Also, Oster ignored qualifications made by researchers, such as the Duke University study finding that masks can minimize the spread in schools. Inresponse to my questions on methodology, co-author Daniel Benjamin volunteered what it takes to safely reopen schools:

Is that there is 99% mask compliance for every person in the mainstream curriculum that steps on school property. It’s the mitigation strategies—distancing, masking, hand hygiene that are crucially important. If a school district does not do these things, they will likely make the pandemic worse by being open. This is why we don’t advise “you should open” or “you should go remote”…. It’s all about the public health measures.
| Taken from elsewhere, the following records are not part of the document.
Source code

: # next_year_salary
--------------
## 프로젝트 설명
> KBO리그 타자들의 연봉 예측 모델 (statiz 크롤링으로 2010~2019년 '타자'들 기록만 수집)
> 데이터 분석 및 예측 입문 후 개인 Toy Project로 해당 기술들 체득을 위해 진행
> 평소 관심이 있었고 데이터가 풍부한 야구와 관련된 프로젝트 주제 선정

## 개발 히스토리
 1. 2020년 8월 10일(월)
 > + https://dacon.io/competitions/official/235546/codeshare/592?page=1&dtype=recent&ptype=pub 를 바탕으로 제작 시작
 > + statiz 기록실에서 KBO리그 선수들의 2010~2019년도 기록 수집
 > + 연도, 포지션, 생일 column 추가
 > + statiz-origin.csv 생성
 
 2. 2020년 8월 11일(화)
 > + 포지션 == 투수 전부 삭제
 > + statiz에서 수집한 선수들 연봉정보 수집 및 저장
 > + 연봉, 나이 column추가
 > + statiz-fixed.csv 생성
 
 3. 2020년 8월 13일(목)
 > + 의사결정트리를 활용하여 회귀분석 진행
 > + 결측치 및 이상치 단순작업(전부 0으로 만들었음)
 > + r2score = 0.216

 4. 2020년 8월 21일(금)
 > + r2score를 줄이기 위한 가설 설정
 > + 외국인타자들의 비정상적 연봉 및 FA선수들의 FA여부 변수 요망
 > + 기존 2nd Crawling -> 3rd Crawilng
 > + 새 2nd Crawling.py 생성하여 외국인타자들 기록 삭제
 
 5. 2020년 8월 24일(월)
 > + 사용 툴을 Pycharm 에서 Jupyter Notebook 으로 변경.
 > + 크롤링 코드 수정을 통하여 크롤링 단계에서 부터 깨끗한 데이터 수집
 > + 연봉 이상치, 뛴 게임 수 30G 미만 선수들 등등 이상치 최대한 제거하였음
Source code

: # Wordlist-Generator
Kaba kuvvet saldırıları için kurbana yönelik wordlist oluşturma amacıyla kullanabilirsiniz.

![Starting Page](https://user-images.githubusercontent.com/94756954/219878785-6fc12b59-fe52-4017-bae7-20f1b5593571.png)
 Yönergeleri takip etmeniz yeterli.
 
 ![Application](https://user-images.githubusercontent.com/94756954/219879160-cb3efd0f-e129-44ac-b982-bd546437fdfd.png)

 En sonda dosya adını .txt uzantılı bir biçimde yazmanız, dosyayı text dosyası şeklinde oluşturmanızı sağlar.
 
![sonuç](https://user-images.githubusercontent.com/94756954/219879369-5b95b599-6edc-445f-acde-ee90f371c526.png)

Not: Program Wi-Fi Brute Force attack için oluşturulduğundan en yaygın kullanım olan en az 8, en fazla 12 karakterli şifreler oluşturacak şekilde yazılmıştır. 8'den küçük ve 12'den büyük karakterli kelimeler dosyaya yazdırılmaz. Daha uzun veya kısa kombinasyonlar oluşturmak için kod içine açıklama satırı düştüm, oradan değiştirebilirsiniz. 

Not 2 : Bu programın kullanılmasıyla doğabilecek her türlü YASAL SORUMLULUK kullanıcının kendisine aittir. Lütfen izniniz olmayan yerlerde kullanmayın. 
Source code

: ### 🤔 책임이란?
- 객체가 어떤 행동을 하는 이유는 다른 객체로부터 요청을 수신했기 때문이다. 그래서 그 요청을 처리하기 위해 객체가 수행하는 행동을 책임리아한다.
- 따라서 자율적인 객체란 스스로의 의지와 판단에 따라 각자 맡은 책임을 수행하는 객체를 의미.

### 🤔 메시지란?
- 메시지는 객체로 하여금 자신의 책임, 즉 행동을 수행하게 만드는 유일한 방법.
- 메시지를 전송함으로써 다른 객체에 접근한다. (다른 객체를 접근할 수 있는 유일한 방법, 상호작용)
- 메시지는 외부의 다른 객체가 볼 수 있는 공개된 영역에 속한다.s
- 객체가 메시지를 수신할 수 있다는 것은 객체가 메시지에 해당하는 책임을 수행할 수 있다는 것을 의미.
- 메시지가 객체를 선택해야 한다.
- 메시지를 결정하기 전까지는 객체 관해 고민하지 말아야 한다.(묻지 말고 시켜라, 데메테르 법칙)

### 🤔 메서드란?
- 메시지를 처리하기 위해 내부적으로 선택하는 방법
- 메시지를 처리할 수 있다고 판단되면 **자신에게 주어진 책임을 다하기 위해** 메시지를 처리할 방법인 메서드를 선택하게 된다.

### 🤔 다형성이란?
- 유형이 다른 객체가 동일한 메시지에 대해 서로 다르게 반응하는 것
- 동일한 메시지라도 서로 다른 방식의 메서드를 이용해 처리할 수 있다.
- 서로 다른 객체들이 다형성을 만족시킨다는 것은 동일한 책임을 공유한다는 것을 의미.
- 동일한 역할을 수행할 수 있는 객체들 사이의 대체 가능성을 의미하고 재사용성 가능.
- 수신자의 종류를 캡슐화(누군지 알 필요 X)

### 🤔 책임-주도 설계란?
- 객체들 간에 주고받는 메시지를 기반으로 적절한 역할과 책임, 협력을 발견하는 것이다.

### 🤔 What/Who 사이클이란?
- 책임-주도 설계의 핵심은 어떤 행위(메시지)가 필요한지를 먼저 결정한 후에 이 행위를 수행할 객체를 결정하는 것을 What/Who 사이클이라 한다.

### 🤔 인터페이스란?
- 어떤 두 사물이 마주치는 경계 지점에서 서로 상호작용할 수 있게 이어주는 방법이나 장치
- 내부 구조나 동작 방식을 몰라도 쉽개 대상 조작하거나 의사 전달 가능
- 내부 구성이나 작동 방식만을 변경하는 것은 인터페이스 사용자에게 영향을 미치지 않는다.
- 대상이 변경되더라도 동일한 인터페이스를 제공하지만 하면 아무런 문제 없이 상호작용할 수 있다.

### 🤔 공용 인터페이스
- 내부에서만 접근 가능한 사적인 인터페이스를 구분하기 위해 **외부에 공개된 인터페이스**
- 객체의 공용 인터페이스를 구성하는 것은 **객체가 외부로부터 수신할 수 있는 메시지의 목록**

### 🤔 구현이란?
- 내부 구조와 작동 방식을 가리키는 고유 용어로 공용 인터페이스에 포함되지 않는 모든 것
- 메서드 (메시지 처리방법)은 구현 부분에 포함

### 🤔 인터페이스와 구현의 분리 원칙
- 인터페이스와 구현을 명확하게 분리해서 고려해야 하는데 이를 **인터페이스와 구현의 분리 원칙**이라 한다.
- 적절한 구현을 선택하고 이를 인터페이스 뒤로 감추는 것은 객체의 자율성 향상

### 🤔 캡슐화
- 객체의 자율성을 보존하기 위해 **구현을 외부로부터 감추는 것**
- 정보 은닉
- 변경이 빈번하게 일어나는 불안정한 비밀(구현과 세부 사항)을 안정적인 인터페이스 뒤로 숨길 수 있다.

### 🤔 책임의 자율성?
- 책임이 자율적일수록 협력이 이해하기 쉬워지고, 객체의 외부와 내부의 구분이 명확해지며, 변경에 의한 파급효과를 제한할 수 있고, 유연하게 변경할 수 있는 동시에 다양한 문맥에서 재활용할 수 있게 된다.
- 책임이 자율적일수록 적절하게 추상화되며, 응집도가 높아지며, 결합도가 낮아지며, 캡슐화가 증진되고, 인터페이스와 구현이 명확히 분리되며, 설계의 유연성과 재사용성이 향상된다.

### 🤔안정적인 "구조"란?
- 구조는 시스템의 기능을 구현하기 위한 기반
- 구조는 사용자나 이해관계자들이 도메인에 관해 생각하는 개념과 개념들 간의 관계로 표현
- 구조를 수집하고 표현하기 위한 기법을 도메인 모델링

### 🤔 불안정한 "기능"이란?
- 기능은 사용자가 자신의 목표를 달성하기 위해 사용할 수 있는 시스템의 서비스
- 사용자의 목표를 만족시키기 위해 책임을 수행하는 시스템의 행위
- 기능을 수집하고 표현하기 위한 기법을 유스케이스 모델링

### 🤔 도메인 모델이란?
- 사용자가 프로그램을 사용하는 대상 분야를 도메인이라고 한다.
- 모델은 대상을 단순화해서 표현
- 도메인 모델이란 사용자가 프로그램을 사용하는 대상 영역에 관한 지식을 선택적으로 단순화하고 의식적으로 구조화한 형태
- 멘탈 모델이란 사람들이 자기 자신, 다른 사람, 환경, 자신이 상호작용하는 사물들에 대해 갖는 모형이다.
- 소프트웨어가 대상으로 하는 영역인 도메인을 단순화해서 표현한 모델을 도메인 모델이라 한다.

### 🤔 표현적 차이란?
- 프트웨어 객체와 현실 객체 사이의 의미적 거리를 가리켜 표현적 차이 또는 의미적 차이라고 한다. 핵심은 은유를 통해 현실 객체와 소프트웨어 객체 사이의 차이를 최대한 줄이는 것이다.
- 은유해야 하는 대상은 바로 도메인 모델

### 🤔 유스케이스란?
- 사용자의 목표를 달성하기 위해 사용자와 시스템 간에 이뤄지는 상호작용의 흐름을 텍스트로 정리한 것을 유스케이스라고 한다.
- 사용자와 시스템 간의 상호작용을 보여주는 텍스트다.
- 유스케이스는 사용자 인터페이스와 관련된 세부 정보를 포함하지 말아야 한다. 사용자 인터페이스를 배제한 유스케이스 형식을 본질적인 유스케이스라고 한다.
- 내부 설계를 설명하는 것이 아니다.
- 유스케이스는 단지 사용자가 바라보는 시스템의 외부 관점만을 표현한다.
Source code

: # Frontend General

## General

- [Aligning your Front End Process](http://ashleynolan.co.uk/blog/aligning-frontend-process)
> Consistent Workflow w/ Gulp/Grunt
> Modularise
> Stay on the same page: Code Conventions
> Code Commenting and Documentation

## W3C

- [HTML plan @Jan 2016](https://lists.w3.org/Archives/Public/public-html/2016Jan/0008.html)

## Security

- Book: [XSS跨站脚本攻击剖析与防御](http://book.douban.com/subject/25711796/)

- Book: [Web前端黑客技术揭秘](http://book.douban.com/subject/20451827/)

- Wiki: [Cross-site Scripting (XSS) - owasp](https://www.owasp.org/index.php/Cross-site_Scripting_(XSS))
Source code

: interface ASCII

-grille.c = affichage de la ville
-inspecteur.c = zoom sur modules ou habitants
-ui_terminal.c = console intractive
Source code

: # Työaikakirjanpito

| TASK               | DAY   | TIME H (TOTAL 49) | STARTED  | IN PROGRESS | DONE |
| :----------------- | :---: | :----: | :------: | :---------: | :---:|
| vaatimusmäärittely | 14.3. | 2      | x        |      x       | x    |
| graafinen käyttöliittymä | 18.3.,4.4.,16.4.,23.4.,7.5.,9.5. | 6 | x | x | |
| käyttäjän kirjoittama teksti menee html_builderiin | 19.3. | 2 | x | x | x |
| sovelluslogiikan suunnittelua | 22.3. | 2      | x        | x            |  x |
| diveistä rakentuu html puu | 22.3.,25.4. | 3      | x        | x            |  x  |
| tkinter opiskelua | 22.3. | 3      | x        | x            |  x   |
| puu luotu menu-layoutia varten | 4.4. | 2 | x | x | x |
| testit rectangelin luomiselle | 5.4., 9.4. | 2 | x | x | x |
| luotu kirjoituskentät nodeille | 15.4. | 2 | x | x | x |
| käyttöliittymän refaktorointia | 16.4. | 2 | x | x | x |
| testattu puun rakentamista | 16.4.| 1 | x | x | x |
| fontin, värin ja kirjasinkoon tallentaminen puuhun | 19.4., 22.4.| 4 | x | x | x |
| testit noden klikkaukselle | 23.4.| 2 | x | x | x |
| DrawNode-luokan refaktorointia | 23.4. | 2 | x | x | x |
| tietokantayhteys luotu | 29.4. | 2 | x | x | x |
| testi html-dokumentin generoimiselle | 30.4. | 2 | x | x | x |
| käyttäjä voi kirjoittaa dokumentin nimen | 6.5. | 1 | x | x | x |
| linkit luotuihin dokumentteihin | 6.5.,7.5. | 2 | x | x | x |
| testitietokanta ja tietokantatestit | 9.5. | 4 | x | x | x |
At that time, I worried about Gov. Ron DeSantis and Oklahoma Gov. Kevin Stitt citing Oster while pressuring schools to open up and drop protections. Neither did I understand why more journalists were not challenging her misuse of sources, and her repeated attacks on teachers unions, especially in publications funded by the Billionaires Boys Club. I sensed Oster’s methodology would cost lives. But, I didn’t want to prejudge researchers at a time when lives were on the line, so I didn’t connect the dots.

But Cartus and Feldman connect the dots and write about Oster’s important role in making:

The “data-driven” case for peeling away successive layers of COVID mitigations: first ending remote instruction in favor of hybrid learning, then ending hybrid learning in favor of a full return to in-person instruction, then eliminating quarantine for those exposed to the virus. … Her vision for schooling during the pandemic ultimately involves abandoning universal public health measures altogether, turning masking and vaccination into individual, personal choices.

Cartus and Feldman address my question why her work “attracted little scrutiny.” It was more than journalists and experts being unaware of the differences between the highest poverty schools and the schools their children attend. Most importantly her work:

Has been funded since last summer by organizations that,without exception, have explicit commitments to opposing teacher’s unions, supporting charter schools, and expanding corporate freedom. In addition to grants from the Chan Zuckerberg Initiative, the Walton Family Foundation, and Arnold Ventures, Oster has received funding from far-right billionaire Peter Thiel. The Thiel grant awarded to Oster was administered by the Mercatus Center, the think tank founded and financed by the Koch family.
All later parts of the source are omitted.